As a concrete example, take $f:(x,y)\mapsto x^2-y^2$ as in your comments to another answer. The Jacobian at the point $(x_0,y_0)$ is the $1\times 2$ matrix $\begin{bmatrix}2x_0&-2y_0\end{bmatrix}$, so the best linear approximation to $f$ at $(x_0,y_0)$ is $$\begin{align}f(x,y)&\approx f(x_0,y_0)+\begin{bmatrix}2x_0&-2y_0\end{bmatrix}\begin{bmatrix}x-x_0\\y-y_0\end{bmatrix} \\ &= x_0^2-y_0^2+2x_0(x-x_0)-2y_0(y-y_0).\end{align}$$ To illustrate this with some concrete values, $$f(3.2,-5.1)\approx3^2-(-5)^2+\begin{bmatrix}6&10\end{bmatrix}\begin{bmatrix}0.2&-0.1\end{bmatrix}^T=9-25+0.2=-15.8.$$ The actual value is $-15.77$.

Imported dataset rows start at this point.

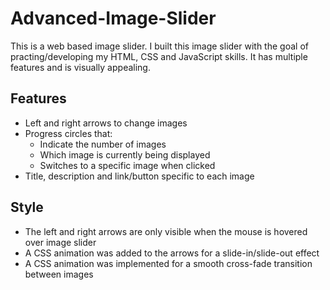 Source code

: # Advanced-Image-Slider

This is a web based image slider. I built this image slider with the goal of practing/developing my HTML, CSS and JavaScript skills. It has multiple features and is visually appealing.

## Features
- Left and right arrows to change images
- Progress circles that:
  - Indicate the number of images 
  - Which image is currently being displayed
  - Switches to a specific image when clicked
- Title, description and link/button specific to each image

## Style
- The left and right arrows are only visible when the mouse is hovered over image slider
- A CSS animation was added to the arrows for a slide-in/slide-out effect 
- A CSS animation was implemented for a smooth cross-fade transition between images
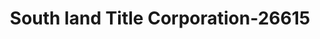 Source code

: ---
f_zip-code: 91504
f_state-code: CA
title: South land Title Corporation-26615
f_phone: 818-767-5890
f_city-only: Burbank
f_address: 7530 North Glenoaks Boulevard Burbank
f_location-unique-id: '26615'
slug: south-land-title-corporation-26615
updated-on: '2024-05-30T13:46:58.046Z'
created-on: '2024-05-30T13:36:59.803Z'
published-on: '2024-05-30T13:54:32.469Z'
f_city-state: cms/city/burbank-ca.md
f_company: cms/company/south-land-title-corporation.md
f_state: cms/state/california.md
layout: '[payday-loan].html'
tags: payday-loan
--- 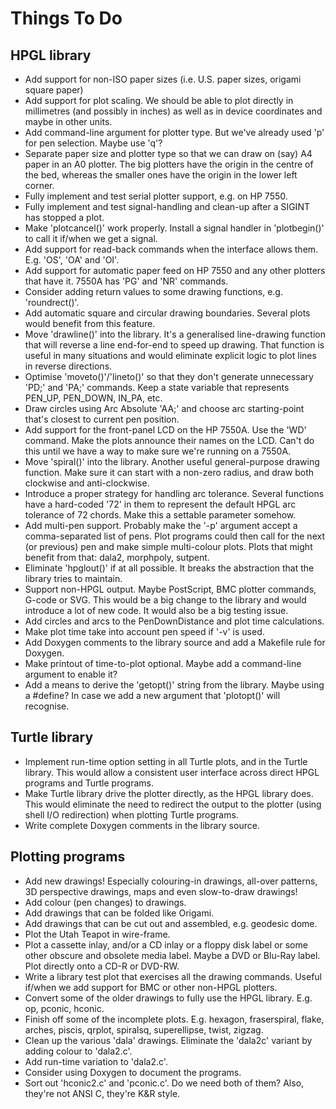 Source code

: # Things To Do

## HPGL library
* Add support for non-ISO paper sizes (i.e. U.S. paper sizes, origami square paper)
* Add support for plot scaling. We should be able to plot directly
in millimetres (and possibly in inches) as well as in device
coordinates and maybe in other units.
* Add command-line argument for plotter type. But we've already used
'p' for pen selection. Maybe use 'q'?
* Separate paper size and plotter type so that we can draw on (say)
A4 paper in an A0 plotter. The big plotters have the origin in the
centre of the bed, whereas the smaller ones have the origin in the
lower left corner.
* Fully implement and test serial plotter support, e.g. on HP 7550.
* Fully implement and test signal-handling and clean-up after a
SIGINT has stopped a plot.
* Make 'plotcancel()' work properly. Install a signal handler in 'plotbegin()'
to call it if/when we get a signal.
* Add support for read-back commands when the interface allows them.
E.g. 'OS', 'OA' and 'OI'.
* Add support for automatic paper feed on HP 7550 and any other plotters
that have it. 7550A has 'PG' and 'NR' commands.
* Consider adding return values to some drawing functions, e.g. 'roundrect()'.
* Add automatic square and circular drawing boundaries. Several plots
would benefit from this feature.
* Move 'drawline()' into the library. It's a generalised line-drawing
function that will reverse a line end-for-end to speed up drawing. That function
is useful in many situations and would eliminate explicit logic to plot
lines in reverse directions.
* Optimise 'moveto()'/'lineto()' so that they don't generate
unnecessary 'PD;' and 'PA;' commands. Keep a state variable that
represents PEN_UP, PEN_DOWN, IN_PA, etc.
* Draw circles using Arc Absolute 'AA;' and choose arc starting-point
that's closest to current pen position.
* Add support for the front-panel LCD on the HP 7550A. Use the 'WD'
command. Make the plots announce their names on the LCD. Can't do
this until we have a way to make sure we're running on a 7550A.
* Move 'spiral()' into the library. Another useful general-purpose
drawing function. Make sure it can start with a non-zero radius, and draw
both clockwise and anti-clockwise.
* Introduce a proper strategy for handling arc tolerance. Several
functions have a hard-coded '72' in them to represent the default HPGL
arc tolerance of 72 chords. Make this a settable parameter somehow.
* Add multi-pen support. Probably make the '-p' argument accept a
comma-separated list of pens. Plot programs could then call for the
next (or previous) pen and make simple multi-colour plots.
Plots that might benefit from that: dala2, morphpoly, sutpent.
* Eliminate 'hpglout()' if at all possible. It breaks the abstraction
that the library tries to maintain.
* Support non-HPGL output. Maybe PostScript, BMC plotter commands,
G-code or SVG. This would be a big change to the library and would
introduce a lot of new code. It would also be a big testing issue.
* Add circles and arcs to the PenDownDistance and plot time calculations.
* Make plot time take into account pen speed if '-v' is used.
* Add Doxygen comments to the library source and add a Makefile rule for Doxygen.
* Make printout of time-to-plot optional. Maybe add a command-line argument
to enable it?
* Add a means to derive the 'getopt()' string from the library. Maybe
using a #define? In case we add a new argument that 'plotopt()' will
recognise.

## Turtle library
* Implement run-time option setting in all Turtle plots, and in the
Turtle library. This would allow a consistent user interface across
direct HPGL programs and Turtle programs.
* Make Turtle library drive the plotter directly, as the HPGL library
does. This would eliminate the need to redirect the output to the
plotter (using shell I/O redirection) when plotting Turtle programs.
* Write complete Doxygen comments in the library source.

## Plotting programs
* Add new drawings! Especially colouring-in drawings, all-over patterns,
3D perspective drawings, maps and even slow-to-draw drawings!
* Add colour (pen changes) to drawings.
* Add drawings that can be folded like Origami.
* Add drawings that can be cut out and assembled, e.g. geodesic dome.
* Plot the Utah Teapot in wire-frame.
* Plot a cassette inlay, and/or a CD inlay or a floppy disk label or
some other obscure and obsolete media label. Maybe a DVD or Blu-Ray
label. Plot directly onto a CD-R or DVD-RW.
* Write a library test plot that exercises all the drawing commands.
Useful if/when we add support for BMC or other non-HPGL plotters.
* Convert some of the older drawings to fully use the HPGL library.
E.g. op, pconic, hconic.
* Finish off some of the incomplete plots. E.g. hexagon, fraserspiral,
flake, arches, piscis, qrplot, spiralsq, superellipse,
twist, zigzag.
* Clean up the various 'dala' drawings. Eliminate the 'dala2c' variant
by adding colour to 'dala2.c'.
* Add run-time variation to 'dala2.c'.
* Consider using Doxygen to document the programs.
* Sort out 'hconic2.c' and 'pconic.c'. Do we need both of them? Also, they're not
ANSI C, they're K&R style.
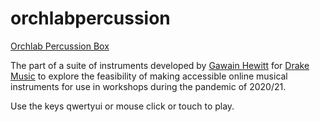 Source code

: # orchlabpercussion

[Orchlab Percussion Box](https://orchlabpercussion.netlify.app/)


The part of a suite of instruments developed by [Gawain Hewitt](http://www.gawainhewitt.co.uk) for [Drake Music](http://www.drakemusic.org) to explore the feasibility of making accessible online musical instruments for use in workshops during the pandemic of 2020/21.


Use the keys qwertyui or mouse click or touch to play.

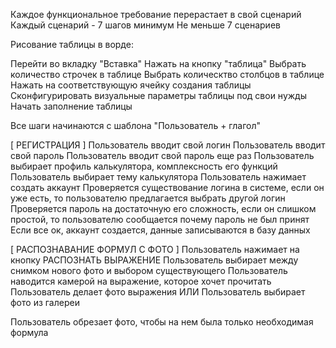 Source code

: Каждое функциональное требование перерастает в свой сценарий
Каждый сценарий - 7 шагов минимум
Не меньше 7 сценариев

Рисование таблицы в ворде:

Перейти во вкладку "Вставка"
Нажать на кнопку "таблица"
Выбрать количество строчек в таблице
Выбрать колическтво столбцов в таблице
Нажать на соответствующую ячейку создания таблицы
Сконфигурировать визуальные параметры таблицы под свои нужды
Начать заполнение таблицы

Все шаги начинаются с шаблона "Пользователь + глагол"

[ РЕГИСТРАЦИЯ ]
Пользователь вводит свой логин
Пользователь вводит свой пароль
Пользователь вводит свой пароль еще раз
Пользователь выбирает профиль калькулятора, комплексность его функций
Пользователь выбирает тему калькулятора
Пользователь нажимает создать аккаунт
Проверяется существование логина в системе, если он уже есть, то пользователю предлагается выбрать другой логин
Проверяется пароль на достаточную его сложность, если он слишком простой, то пользователю сообщается почему пароль не был принят
Если все ок, аккаунт создается, данные записываются в базу данных

[ РАСПОЗНАВАНИЕ ФОРМУЛ С ФОТО ]
Пользователь нажимает на кнопку РАСПОЗНАТЬ ВЫРАЖЕНИЕ
Пользователь выбирает между снимком нового фото и выбором существующего
Пользователь наводится камерой на выражение, которое хочет прочитать
Пользователь делает фото выражения
ИЛИ
Пользователь выбирает фото из галереи

Пользователь обрезает фото, чтобы на нем была только необходимая формула
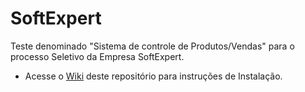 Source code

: # SoftExpert
Teste denominado "Sistema de controle de Produtos/Vendas" para o processo Seletivo da Empresa SoftExpert.

* Acesse o [Wiki](https://github.com/thiagobs-webdev/softexpert/wiki) deste repositório para instruções de Instalação.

A somewhat more interesting example is $f:\begin{bmatrix}x\\y\\z\end{bmatrix}\mapsto\begin{bmatrix}x^2-y^2+3z\\2xy\end{bmatrix}$. The Jacobian is $\begin{bmatrix}2x&-2y&3\\2y&2x&0\end{bmatrix}$, and so $$f(x,y,z)\approx\begin{bmatrix}x_0^2-y_0^2+3z_0\\2x_0y_0\end{bmatrix}+\begin{bmatrix}2x_0&-2y_0&3\\2y_0&2x_0&0\end{bmatrix}\begin{bmatrix}x-x_0\\y-y_0\\z-z_0\end{bmatrix}$$ and $$f(3.2,-5.1,1.7)\approx\begin{bmatrix}3^2-(-5)^2+3\cdot1\\2\cdot3\cdot(-5)\end{bmatrix}+\begin{bmatrix}6&10&3\\-10&6&0\end{bmatrix}\begin{bmatrix}0.2\\-0.1\\0.7\end{bmatrix}=\begin{bmatrix}-13\\-30\end{bmatrix}+\begin{bmatrix}2.3\\-2.6\end{bmatrix}=\begin{bmatrix}-10.7\\-32.6\end{bmatrix}.$$ The actual value is $\begin{bmatrix}-10.67&-32.64\end{bmatrix}^T$.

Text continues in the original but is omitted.